El infierno de los jemeres rojos by Denise Affonço

El infierno de los jemeres rojos by Denise Affonço

autor:Denise Affonço [Affonço, Denise]
La lengua: spa
Format: epub
Tags: Historia, Crónica
editor: ePubLibre
publicado: 2005-01-01T00:00:00+00:00


Reorganización y fatalidad

DESDE que comenzó nuestro éxodo, estábamos completamente apartados del mundo. Todo estaba bloqueado, no nos llegaba ninguna noticia del exterior. Ni siquiera sabíamos qué ocurría en el interior del país, desconocíamos las decisiones políticas de los dirigentes y la postura de otras naciones hacia el país en el que vivíamos.

No obstante, en nuestra estrecha prisión, notábamos, o más bien sentíamos, los cambios en los comportamientos de nuestros carceleros y también las consecuencias, a menudo dramáticas, sobre nuestra vida cotidiana.

A finales del siniestro año de 1976, los jemeres rojos habían preparado una gran reorganización. Todos los pueblos se reagruparían para formar sahakârs (cooperativas); cuatro sahakârs constituían un sangkat (barrio) y seis sangkats, un daumbaung (distrito).

En cuanto a nosotros, los pueblos de Ta Chen, Ta Svay, Ta Krak y Ta Lim formaban un sahakâr, a cuyo frente había un jefe, que se llamaba Ta Man y era un yauthea sin piedad. Los sahakârs de Phnom Leap, Loti, Mean Doul y Prey Chou constituían el sangkat de Phnom Leap, que formaba parte, con otros cinco, del daumbang número 5, situado en la provincia de Battambang. A partir de entonces, si me preguntaban mi lugar de residencia, debía responder: sahakâr Loti, sangkat Phnom Leap.

Ta Chen, Ta Svay, Ta Krak y Ta Lim fueron relevados de sus funciones como jefes del pueblo. Las reservas de arroz, sal, azúcar y pescado se almacenaron en casa del déspota Ta Man, que las gestionaba con la ayuda de un peanich (almacenista).

La ración de arroz no mejoró con la reorganización… Al mediodía y por la noche, teníamos derecho a nuestro cazo de sopa, del que solo podíamos repescar una cucharada sopera de arroz. Sin embargo, Ta Man nos hizo hermosas promesas: «Paciencia, queridos camaradas, el año que viene tendréis derecho a tres comidas al día y comeréis arroz sólido».

Contradiciendo esos atractivos discursos, el año siguiente, como era de suponer, nos faltó de todo.

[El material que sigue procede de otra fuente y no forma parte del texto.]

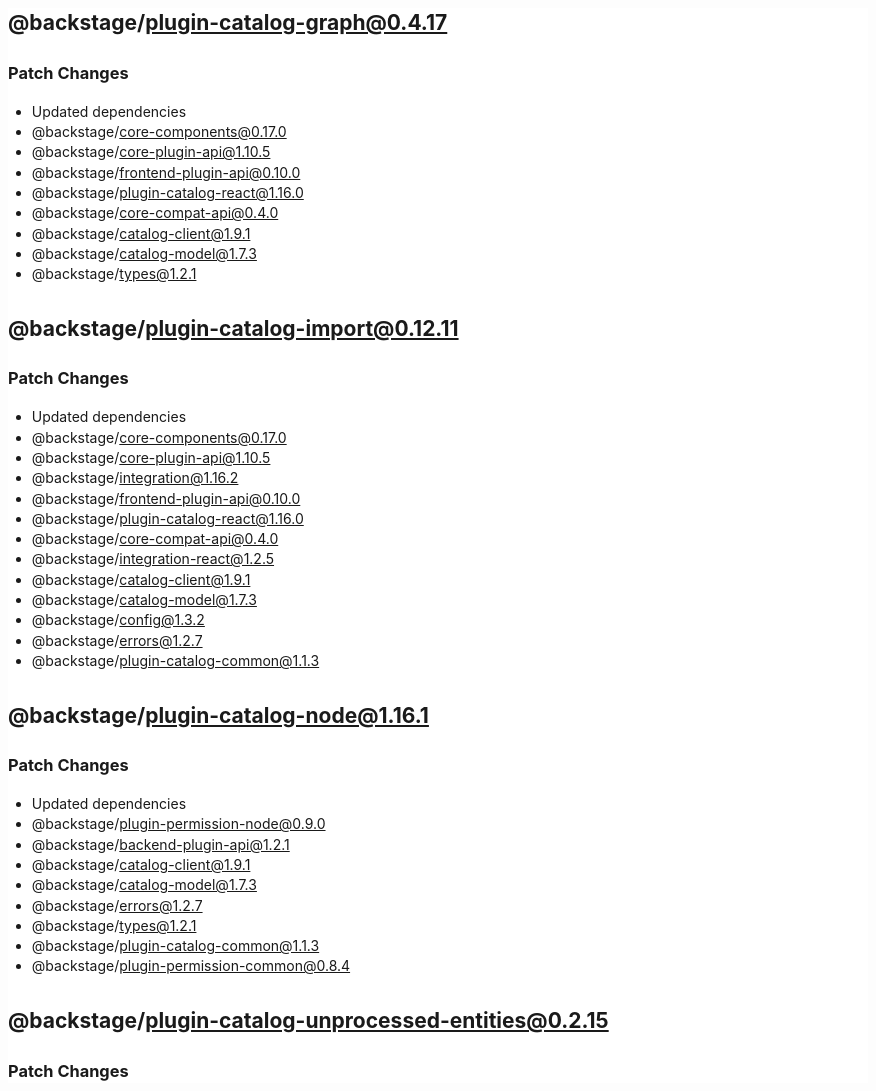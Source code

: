 ## @backstage/plugin-catalog-graph@0.4.17

### Patch Changes

- Updated dependencies
 - @backstage/core-components@0.17.0
 - @backstage/core-plugin-api@1.10.5
 - @backstage/frontend-plugin-api@0.10.0
 - @backstage/plugin-catalog-react@1.16.0
 - @backstage/core-compat-api@0.4.0
 - @backstage/catalog-client@1.9.1
 - @backstage/catalog-model@1.7.3
 - @backstage/types@1.2.1

## @backstage/plugin-catalog-import@0.12.11

### Patch Changes

- Updated dependencies
 - @backstage/core-components@0.17.0
 - @backstage/core-plugin-api@1.10.5
 - @backstage/integration@1.16.2
 - @backstage/frontend-plugin-api@0.10.0
 - @backstage/plugin-catalog-react@1.16.0
 - @backstage/core-compat-api@0.4.0
 - @backstage/integration-react@1.2.5
 - @backstage/catalog-client@1.9.1
 - @backstage/catalog-model@1.7.3
 - @backstage/config@1.3.2
 - @backstage/errors@1.2.7
 - @backstage/plugin-catalog-common@1.1.3

## @backstage/plugin-catalog-node@1.16.1

### Patch Changes

- Updated dependencies
 - @backstage/plugin-permission-node@0.9.0
 - @backstage/backend-plugin-api@1.2.1
 - @backstage/catalog-client@1.9.1
 - @backstage/catalog-model@1.7.3
 - @backstage/errors@1.2.7
 - @backstage/types@1.2.1
 - @backstage/plugin-catalog-common@1.1.3
 - @backstage/plugin-permission-common@0.8.4

## @backstage/plugin-catalog-unprocessed-entities@0.2.15

### Patch Changes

Otro gran cambio, a partir de enero de 1977, fue la cocina, que quedó abolida. Dejaron de repartirnos boniatos, mandioca, pescado seco, y todos los que tenían arroz debían entregárselo al jefe del pueblo. Imperaba la prohibición absoluta de cocinar cualquier cosa, con excepción del agua que bebíamos y la sopa que estábamos autorizados a preparar con las plantas recolectadas entre la maleza, pero hervir arroz era un delito severamente castigado: si lo poníamos en una olla, es que lo poseíamos, y si lo poseíamos, era porque lo habíamos robado…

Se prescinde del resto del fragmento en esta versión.